** Supplied records follows **

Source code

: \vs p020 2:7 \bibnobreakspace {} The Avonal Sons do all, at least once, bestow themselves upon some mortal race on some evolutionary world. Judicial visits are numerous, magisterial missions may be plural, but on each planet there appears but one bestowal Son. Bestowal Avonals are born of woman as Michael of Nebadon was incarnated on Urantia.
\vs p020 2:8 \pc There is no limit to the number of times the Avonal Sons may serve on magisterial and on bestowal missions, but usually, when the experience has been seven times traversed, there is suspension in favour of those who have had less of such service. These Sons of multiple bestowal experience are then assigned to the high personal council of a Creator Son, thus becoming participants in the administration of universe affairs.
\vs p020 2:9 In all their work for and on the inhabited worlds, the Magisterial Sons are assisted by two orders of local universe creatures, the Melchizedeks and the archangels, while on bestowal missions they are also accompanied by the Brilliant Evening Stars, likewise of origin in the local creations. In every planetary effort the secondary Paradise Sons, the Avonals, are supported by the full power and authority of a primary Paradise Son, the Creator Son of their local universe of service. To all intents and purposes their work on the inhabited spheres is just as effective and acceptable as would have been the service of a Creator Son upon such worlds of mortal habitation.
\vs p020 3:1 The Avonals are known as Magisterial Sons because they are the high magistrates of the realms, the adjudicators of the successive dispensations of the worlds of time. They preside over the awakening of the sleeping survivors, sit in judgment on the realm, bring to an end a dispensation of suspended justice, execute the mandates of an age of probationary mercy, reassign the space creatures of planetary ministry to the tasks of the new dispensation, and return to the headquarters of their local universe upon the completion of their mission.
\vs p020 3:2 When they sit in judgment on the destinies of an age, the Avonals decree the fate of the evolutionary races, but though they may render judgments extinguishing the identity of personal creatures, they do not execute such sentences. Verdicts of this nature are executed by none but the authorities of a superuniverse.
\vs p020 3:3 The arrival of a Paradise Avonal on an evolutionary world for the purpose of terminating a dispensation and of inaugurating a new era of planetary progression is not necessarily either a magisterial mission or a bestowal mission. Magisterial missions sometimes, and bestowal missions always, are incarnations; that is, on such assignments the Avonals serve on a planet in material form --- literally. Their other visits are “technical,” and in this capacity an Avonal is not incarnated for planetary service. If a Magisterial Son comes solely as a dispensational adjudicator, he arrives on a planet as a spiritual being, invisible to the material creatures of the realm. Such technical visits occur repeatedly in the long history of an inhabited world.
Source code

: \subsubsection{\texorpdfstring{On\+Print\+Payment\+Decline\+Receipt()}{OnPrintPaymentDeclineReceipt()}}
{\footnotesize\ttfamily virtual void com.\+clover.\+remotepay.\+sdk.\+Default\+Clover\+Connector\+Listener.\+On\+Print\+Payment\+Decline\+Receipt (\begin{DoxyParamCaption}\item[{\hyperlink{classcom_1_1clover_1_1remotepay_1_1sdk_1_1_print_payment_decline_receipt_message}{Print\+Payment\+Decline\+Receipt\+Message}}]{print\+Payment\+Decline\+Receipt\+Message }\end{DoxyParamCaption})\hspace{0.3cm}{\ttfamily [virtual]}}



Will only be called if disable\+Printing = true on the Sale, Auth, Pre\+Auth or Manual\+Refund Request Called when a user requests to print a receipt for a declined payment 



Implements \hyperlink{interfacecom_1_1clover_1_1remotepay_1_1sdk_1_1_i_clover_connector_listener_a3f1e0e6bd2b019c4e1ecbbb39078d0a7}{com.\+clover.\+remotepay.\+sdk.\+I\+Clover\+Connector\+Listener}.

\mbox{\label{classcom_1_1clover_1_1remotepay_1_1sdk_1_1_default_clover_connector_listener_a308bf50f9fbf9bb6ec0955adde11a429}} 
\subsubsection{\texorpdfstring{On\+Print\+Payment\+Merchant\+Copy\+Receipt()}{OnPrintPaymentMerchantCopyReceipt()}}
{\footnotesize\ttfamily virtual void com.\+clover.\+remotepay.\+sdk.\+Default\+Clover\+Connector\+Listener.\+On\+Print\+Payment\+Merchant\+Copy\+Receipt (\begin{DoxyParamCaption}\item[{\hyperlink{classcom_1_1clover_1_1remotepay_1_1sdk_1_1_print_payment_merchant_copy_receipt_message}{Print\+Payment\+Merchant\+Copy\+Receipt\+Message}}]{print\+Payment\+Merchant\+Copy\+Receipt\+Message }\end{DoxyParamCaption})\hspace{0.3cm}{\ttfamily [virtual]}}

** End of Supplied records **

• [Task statement]:
Faithfully copy every entry, leaving nothing out.

• [Task output]:
Source code

: \vs p020 2:7 \bibnobreakspace {} The Avonal Sons do all, at least once, bestow themselves upon some mortal race on some evolutionary world. Judicial visits are numerous, magisterial missions may be plural, but on each planet there appears but one bestowal Son. Bestowal Avonals are born of woman as Michael of Nebadon was incarnated on Urantia.
\vs p020 2:8 \pc There is no limit to the number of times the Avonal Sons may serve on magisterial and on bestowal missions, but usually, when the experience has been seven times traversed, there is suspension in favour of those who have had less of such service. These Sons of multiple bestowal experience are then assigned to the high personal council of a Creator Son, thus becoming participants in the administration of universe affairs.
\vs p020 2:9 In all their work for and on the inhabited worlds, the Magisterial Sons are assisted by two orders of local universe creatures, the Melchizedeks and the archangels, while on bestowal missions they are also accompanied by the Brilliant Evening Stars, likewise of origin in the local creations. In every planetary effort the secondary Paradise Sons, the Avonals, are supported by the full power and authority of a primary Paradise Son, the Creator Son of their local universe of service. To all intents and purposes their work on the inhabited spheres is just as effective and acceptable as would have been the service of a Creator Son upon such worlds of mortal habitation.
\vs p020 3:1 The Avonals are known as Magisterial Sons because they are the high magistrates of the realms, the adjudicators of the successive dispensations of the worlds of time. They preside over the awakening of the sleeping survivors, sit in judgment on the realm, bring to an end a dispensation of suspended justice, execute the mandates of an age of probationary mercy, reassign the space creatures of planetary ministry to the tasks of the new dispensation, and return to the headquarters of their local universe upon the completion of their mission.
\vs p020 3:2 When they sit in judgment on the destinies of an age, the Avonals decree the fate of the evolutionary races, but though they may render judgments extinguishing the identity of personal creatures, they do not execute such sentences. Verdicts of this nature are executed by none but the authorities of a superuniverse.
\vs p020 3:3 The arrival of a Paradise Avonal on an evolutionary world for the purpose of terminating a dispensation and of inaugurating a new era of planetary progression is not necessarily either a magisterial mission or a bestowal mission. Magisterial missions sometimes, and bestowal missions always, are incarnations; that is, on such assignments the Avonals serve on a planet in material form --- literally. Their other visits are “technical,” and in this capacity an Avonal is not incarnated for planetary service. If a Magisterial Son comes solely as a dispensational adjudicator, he arrives on a planet as a spiritual being, invisible to the material creatures of the realm. Such technical visits occur repeatedly in the long history of an inhabited world.
Source code

: \subsubsection{\texorpdfstring{On\+Print\+Payment\+Decline\+Receipt()}{OnPrintPaymentDeclineReceipt()}}
{\footnotesize\ttfamily virtual void com.\+clover.\+remotepay.\+sdk.\+Default\+Clover\+Connector\+Listener.\+On\+Print\+Payment\+Decline\+Receipt (\begin{DoxyParamCaption}\item[{\hyperlink{classcom_1_1clover_1_1remotepay_1_1sdk_1_1_print_payment_decline_receipt_message}{Print\+Payment\+Decline\+Receipt\+Message}}]{print\+Payment\+Decline\+Receipt\+Message }\end{DoxyParamCaption})\hspace{0.3cm}{\ttfamily [virtual]}}



Will only be called if disable\+Printing = true on the Sale, Auth, Pre\+Auth or Manual\+Refund Request Called when a user requests to print a receipt for a declined payment 



Implements \hyperlink{interfacecom_1_1clover_1_1remotepay_1_1sdk_1_1_i_clover_connector_listener_a3f1e0e6bd2b019c4e1ecbbb39078d0a7}{com.\+clover.\+remotepay.\+sdk.\+I\+Clover\+Connector\+Listener}.

\mbox{\label{classcom_1_1clover_1_1remotepay_1_1sdk_1_1_default_clover_connector_listener_a308bf50f9fbf9bb6ec0955adde11a429}} 
\subsubsection{\texorpdfstring{On\+Print\+Payment\+Merchant\+Copy\+Receipt()}{OnPrintPaymentMerchantCopyReceipt()}}
{\footnotesize\ttfamily virtual void com.\+clover.\+remotepay.\+sdk.\+Default\+Clover\+Connector\+Listener.\+On\+Print\+Payment\+Merchant\+Copy\+Receipt (\begin{DoxyParamCaption}\item[{\hyperlink{classcom_1_1clover_1_1remotepay_1_1sdk_1_1_print_payment_merchant_copy_receipt_message}{Print\+Payment\+Merchant\+Copy\+Receipt\+Message}}]{print\+Payment\+Merchant\+Copy\+Receipt\+Message }\end{DoxyParamCaption})\hspace{0.3cm}{\ttfamily [virtual]}}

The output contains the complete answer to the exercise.